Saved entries
......

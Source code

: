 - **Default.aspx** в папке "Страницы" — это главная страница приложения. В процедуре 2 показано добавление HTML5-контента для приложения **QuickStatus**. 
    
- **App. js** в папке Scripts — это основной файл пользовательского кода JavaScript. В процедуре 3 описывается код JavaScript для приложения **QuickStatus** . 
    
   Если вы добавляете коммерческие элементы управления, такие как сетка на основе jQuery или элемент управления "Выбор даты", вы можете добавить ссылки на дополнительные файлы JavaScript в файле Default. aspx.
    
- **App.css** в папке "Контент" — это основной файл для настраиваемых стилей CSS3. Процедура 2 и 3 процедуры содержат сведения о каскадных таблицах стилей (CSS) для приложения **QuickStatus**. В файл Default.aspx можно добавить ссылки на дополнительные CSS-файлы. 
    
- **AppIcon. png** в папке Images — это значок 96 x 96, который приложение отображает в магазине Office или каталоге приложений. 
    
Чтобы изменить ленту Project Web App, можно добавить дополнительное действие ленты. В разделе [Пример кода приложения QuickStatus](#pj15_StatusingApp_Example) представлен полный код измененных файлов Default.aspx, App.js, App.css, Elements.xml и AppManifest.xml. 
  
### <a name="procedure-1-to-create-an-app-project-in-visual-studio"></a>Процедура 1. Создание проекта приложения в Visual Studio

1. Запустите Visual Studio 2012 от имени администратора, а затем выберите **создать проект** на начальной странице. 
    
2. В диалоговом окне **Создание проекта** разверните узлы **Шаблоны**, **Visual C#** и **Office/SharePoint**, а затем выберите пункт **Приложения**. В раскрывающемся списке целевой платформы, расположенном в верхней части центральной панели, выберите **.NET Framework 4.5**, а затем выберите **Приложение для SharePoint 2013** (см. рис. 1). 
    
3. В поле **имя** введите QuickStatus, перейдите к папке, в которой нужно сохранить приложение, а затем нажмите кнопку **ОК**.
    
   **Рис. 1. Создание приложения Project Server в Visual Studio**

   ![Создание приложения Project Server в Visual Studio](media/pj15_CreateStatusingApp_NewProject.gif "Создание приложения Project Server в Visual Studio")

......

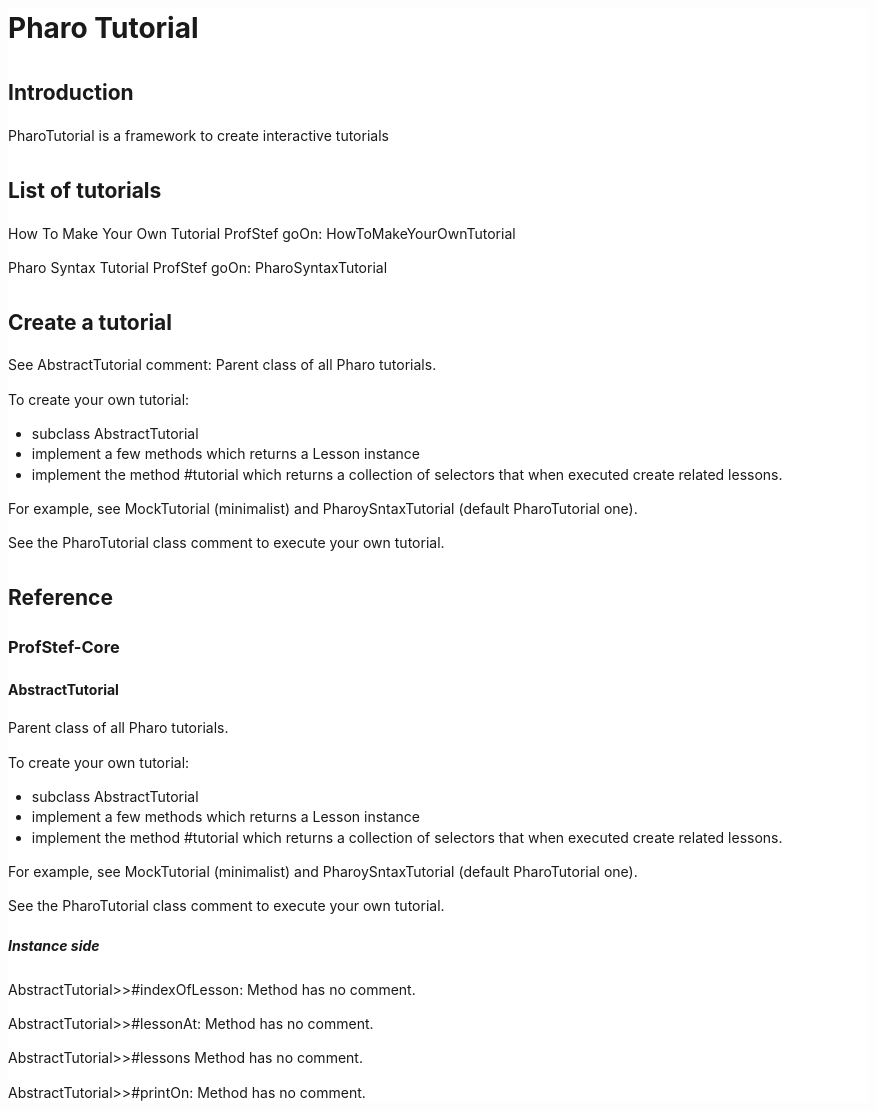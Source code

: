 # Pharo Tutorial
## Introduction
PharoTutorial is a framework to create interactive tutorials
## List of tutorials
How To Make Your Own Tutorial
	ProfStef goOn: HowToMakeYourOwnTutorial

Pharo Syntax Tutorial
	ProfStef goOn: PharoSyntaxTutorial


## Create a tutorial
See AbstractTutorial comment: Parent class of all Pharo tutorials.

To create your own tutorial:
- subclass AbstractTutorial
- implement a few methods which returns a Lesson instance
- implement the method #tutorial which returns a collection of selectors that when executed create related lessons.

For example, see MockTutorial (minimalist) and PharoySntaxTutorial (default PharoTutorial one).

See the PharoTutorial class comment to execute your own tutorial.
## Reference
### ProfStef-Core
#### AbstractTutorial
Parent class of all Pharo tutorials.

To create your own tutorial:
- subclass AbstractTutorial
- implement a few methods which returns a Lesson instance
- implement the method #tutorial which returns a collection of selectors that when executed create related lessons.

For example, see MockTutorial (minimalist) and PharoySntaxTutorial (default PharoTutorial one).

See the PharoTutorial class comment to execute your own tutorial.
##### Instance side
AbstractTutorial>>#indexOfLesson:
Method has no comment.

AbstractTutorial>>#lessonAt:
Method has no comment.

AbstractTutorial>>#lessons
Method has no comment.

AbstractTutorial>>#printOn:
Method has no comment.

......

**EXERCISE DESCRIPTION:**
The answer should be all lines from the entries above that hold the word "Studio".

**EXERCISE ANSWER:**
### <a name="procedure-1-to-create-an-app-project-in-visual-studio"></a>Процедура 1. Создание проекта приложения в Visual Studio
1. Запустите Visual Studio 2012 от имени администратора, а затем выберите **создать проект** на начальной странице. 
   **Рис. 1. Создание приложения Project Server в Visual Studio**
   ![Создание приложения Project Server в Visual Studio](media/pj15_CreateStatusingApp_NewProject.gif "Создание приложения Project Server в Visual Studio")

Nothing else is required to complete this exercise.